Ein alter Friedhofswärter und ein mit den modernsten Mitteln der Kriminalistik des 19. Jahrhunderts agierender Kommissar finden sich (allerdings eher unfreiwillig) zu einer sehr erfolgreichen Zusammenarbeit. Augustin Rothmayer arbeitet und lebt auf dem Wiener Zentralfriedhof. Seine Beobachtungen und Erkenntnisse, die er bei seiner Arbeit macht, helfen auch dem jungen Leopold von Herzfeldt bei seinen Recherchen zu gleich mehreren ungeklärten Todesfällen. Gibt es vielleicht einen Zusammenhang oder gar einen Serientäter?

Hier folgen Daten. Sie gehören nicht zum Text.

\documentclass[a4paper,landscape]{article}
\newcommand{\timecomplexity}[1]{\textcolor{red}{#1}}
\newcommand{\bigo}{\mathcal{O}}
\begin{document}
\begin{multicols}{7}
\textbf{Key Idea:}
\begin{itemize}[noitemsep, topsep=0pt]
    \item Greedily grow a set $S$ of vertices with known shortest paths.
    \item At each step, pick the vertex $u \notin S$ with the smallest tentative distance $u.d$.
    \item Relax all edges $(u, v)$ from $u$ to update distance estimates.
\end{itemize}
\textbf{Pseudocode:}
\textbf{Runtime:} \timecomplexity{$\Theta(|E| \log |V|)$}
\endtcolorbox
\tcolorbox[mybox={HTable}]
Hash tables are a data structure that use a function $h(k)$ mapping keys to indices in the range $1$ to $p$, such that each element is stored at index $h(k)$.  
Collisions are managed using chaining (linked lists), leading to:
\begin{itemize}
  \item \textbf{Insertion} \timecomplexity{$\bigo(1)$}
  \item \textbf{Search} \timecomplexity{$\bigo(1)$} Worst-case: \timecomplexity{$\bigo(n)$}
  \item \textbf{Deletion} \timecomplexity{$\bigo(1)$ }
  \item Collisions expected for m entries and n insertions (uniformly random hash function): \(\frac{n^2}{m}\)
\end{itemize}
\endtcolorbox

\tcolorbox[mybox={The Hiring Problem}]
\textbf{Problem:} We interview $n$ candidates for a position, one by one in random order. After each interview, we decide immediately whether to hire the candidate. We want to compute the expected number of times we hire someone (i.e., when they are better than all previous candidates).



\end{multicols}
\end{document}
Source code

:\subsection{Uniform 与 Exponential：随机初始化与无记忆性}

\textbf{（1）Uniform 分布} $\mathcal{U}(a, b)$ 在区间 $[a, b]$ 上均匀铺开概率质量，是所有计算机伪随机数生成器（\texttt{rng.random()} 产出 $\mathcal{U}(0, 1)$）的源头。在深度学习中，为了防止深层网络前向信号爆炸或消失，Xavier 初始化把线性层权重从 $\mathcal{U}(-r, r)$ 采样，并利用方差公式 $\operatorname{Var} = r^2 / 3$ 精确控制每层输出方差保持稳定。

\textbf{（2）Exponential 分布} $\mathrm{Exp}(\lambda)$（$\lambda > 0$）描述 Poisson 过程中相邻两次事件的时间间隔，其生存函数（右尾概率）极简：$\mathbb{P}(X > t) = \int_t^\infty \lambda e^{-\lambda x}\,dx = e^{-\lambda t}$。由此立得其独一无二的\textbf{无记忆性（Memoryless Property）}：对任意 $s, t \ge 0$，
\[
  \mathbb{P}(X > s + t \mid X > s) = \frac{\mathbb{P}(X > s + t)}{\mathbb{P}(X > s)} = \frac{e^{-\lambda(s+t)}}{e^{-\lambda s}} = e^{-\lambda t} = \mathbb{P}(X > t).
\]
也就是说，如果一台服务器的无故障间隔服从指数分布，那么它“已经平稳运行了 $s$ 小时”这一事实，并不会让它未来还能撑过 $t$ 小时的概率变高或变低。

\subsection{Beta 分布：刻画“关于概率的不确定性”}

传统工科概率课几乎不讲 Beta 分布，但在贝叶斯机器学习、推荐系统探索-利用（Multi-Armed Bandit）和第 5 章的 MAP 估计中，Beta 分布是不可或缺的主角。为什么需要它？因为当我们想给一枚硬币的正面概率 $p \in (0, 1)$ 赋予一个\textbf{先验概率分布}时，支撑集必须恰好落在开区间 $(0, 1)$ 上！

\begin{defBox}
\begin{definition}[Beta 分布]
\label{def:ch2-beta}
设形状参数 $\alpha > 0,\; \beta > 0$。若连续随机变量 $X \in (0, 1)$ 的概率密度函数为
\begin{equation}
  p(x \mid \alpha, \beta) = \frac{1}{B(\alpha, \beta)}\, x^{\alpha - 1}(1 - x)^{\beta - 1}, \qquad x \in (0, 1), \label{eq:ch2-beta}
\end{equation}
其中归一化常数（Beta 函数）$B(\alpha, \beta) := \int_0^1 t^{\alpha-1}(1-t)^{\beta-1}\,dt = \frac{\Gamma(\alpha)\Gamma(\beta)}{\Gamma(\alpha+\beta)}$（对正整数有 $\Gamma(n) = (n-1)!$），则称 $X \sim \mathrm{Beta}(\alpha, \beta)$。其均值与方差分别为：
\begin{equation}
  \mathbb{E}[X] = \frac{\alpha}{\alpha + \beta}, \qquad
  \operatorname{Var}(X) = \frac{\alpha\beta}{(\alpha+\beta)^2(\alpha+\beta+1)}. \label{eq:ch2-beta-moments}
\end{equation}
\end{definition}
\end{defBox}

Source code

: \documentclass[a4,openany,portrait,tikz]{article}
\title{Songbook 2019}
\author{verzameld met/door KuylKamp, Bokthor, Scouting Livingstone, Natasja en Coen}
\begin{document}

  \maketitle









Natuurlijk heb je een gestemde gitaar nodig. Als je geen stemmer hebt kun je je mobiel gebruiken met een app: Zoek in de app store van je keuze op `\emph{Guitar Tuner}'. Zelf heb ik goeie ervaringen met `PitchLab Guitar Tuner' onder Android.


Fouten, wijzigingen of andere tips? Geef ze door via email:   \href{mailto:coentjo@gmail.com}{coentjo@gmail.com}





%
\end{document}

In seinem neuen historischen Roman zeigt Pötzsch auf sehr spannende und unterhaltsame Weise, wie gut die alten Zeiten tatsächlich waren. Während im Vordergrund eine schreckliche Mordserie und deren Aufklärung den Leser in Bann zieht, packt Pötzsch eine Vielzahl geschichtlicher Details in seinen Roman, die ihn äußerst lebendig machen und dem Leser die Zeit des ausgehenden 19. Jahrhunderts deutlich vor Augen führen. Detailliert recherchiert und packend erzählt reicht das Spektrum von der Ablehnung von Reformen und Veränderungen über soziale Missstände und Rassendiskrimination bis hin zu Kindesmissbrauch - keinesfalls nur historische Probleme bzw. Straftaten. Enormer technischer und wissenschaftlicher Fortschritt auf der einen Seite; menschliche Schwächen und Vorurteile auf der anderen, so dass sich der Leser unwillkürlich die Frage stellt: In wie weit haben sich Denken und Verhalten von Menschen verändert?
„Das Buch des Totengräbers“ ist ein wirklich empfehlenswerter Roman mit lebendigen Charakteren, glatten und sperrigen. Ich freue mich schon auf einen zweiten Fall mit Leo und Augustin, dem ungleichen, aber effektiven Ermittlerteam.